I kicked Joes butt! 
I caught some 8"-11" perch, 1 small LM, & 1 nice beautifully colored pike! 
I also lost quite a few hits too!
The perch are bloated with eggs & soon to drop.
Everything that 'I' caught rolleyes came out of a backwash pool with slip bobber & fatheads.
JOE never got a hit,,, & he was using my pole, my bait, & steeling MY spot every chance he got!

Turned out to be one relaxing, enjoyable evening,,,, not so much for Joe!

OBTW,,,, while coming back home,,, driving along the River,,, we seen 5-6 more vehicles parked 'in the spots'. The guys that we could see, were all throwing jigs.
SOMETHING is going on,,,,,,,,,,,,,,,,,,, 

OBTW#2,,, I stopped at REDS yesterday, just to bug her into ordering some fatheads! 
She's building an addition on the back. Like YIP-EEEE,,,, THAT MEANS, HOPEFULLY, that she will/ might have fatheads ALL WINTER,,, (they won't freeze?) & live bait all summer,,, fatheads that are NOT COOKED!  hint


----------



## buckeyebowman

Hmmmm, interesting! Bruce and I have been talking about hitting the Little Beaver for the walleye run, so I've been looking at the NW Ohio page for info about the Maumee and Sandusky about the timing of the run there. From what I've read so far, it can start in late March but generally it's early April before it really gets going.

From your post I'm guessing you got out yesterday (Monday) evening. With the rain we got overnight the river has got to be booming right now. Every little creek and trickle up here is bankful and just roaring! 

Still, it's seems like word got out about something going on in the Mahoning. 

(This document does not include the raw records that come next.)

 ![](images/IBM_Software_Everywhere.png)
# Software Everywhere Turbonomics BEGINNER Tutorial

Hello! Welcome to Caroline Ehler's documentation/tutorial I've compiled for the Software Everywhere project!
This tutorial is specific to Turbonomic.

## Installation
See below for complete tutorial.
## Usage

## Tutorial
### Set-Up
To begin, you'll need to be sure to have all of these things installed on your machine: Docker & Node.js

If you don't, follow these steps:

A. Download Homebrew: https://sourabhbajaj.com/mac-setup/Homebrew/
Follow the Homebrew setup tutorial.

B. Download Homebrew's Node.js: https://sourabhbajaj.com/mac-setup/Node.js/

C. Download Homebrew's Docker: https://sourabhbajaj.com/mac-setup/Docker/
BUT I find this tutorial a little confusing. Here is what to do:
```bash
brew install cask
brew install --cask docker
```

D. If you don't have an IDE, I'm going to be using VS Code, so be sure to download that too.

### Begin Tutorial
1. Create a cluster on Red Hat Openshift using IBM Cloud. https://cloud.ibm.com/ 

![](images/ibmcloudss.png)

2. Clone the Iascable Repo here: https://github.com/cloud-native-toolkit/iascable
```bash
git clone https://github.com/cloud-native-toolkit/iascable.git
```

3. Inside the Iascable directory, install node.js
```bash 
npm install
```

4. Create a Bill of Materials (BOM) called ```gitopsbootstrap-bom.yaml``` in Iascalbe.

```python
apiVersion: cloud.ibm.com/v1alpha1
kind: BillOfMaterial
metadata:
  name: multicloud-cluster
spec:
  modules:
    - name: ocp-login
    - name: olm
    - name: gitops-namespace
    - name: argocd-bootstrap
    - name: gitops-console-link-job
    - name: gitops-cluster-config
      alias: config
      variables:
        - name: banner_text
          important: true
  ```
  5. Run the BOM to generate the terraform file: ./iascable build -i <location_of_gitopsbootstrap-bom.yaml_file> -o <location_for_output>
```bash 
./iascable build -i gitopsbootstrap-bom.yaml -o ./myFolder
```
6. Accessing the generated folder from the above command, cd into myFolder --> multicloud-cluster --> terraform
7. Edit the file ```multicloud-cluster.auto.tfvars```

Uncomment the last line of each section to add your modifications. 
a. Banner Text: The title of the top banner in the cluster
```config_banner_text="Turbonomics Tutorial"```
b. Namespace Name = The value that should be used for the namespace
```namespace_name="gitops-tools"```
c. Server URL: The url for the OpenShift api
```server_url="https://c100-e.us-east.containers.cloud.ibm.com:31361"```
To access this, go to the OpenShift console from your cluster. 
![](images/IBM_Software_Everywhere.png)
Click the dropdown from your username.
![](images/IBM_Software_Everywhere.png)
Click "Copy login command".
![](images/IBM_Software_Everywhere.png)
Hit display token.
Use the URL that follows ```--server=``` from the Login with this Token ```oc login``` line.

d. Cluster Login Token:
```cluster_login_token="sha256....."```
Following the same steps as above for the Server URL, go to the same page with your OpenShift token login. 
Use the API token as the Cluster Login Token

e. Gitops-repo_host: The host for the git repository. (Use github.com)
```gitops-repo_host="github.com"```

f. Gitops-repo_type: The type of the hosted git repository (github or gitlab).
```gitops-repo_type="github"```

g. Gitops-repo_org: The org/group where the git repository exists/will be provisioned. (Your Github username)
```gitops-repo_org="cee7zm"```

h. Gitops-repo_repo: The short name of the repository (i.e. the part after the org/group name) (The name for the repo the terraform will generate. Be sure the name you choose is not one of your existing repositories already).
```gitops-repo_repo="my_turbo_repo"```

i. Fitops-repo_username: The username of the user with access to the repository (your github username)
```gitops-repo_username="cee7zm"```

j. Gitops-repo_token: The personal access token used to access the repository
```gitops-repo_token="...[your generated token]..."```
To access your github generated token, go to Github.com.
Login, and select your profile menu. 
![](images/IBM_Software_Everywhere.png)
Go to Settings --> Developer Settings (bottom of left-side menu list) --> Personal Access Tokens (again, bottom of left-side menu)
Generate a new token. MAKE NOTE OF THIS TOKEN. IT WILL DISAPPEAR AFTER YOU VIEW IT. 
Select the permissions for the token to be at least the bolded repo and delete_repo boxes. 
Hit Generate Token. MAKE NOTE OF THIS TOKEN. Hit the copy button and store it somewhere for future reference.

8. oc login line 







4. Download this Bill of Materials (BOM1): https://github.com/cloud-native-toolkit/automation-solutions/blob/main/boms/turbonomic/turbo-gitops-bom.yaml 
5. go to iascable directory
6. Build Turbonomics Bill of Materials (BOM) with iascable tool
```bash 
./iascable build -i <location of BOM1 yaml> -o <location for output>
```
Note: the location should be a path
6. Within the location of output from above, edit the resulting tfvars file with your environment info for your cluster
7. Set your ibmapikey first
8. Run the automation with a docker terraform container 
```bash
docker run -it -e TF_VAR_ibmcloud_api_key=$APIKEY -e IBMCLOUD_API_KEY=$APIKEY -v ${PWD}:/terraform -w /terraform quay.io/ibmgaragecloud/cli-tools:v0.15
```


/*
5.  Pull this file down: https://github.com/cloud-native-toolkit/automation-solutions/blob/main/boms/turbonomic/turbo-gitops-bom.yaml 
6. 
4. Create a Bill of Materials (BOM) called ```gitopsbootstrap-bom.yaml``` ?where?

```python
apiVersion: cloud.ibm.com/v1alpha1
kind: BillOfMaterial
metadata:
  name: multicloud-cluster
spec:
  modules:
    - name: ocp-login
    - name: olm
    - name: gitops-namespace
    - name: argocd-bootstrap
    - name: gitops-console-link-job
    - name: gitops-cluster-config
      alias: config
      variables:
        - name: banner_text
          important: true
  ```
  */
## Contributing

And Red's is putting on an addition? Good for them! Good to see a small survivor in the era of the mega-stores!


----------



## dirtandleaves

Never heard of a beaver creek "run" and I live less than 5 minutes from the creek. Saw your post in the northwest section. The maumee and Sandusky have a legit run of walleye. Not saying u couldn't catch a few but I'd keep your expectations low. I think you'd be MUCH better off fishing the dam. Just my 2¢ though


----------



## buckeyebowman

Thanks for the tip. Whether or not any fish come up out of the Ohio, I know there are resident fish there. The last time I was down there was in the Grimm's bridge area. I swam a Road Runner around in a hole about the size of a bathtub and bang! 19" walleye! 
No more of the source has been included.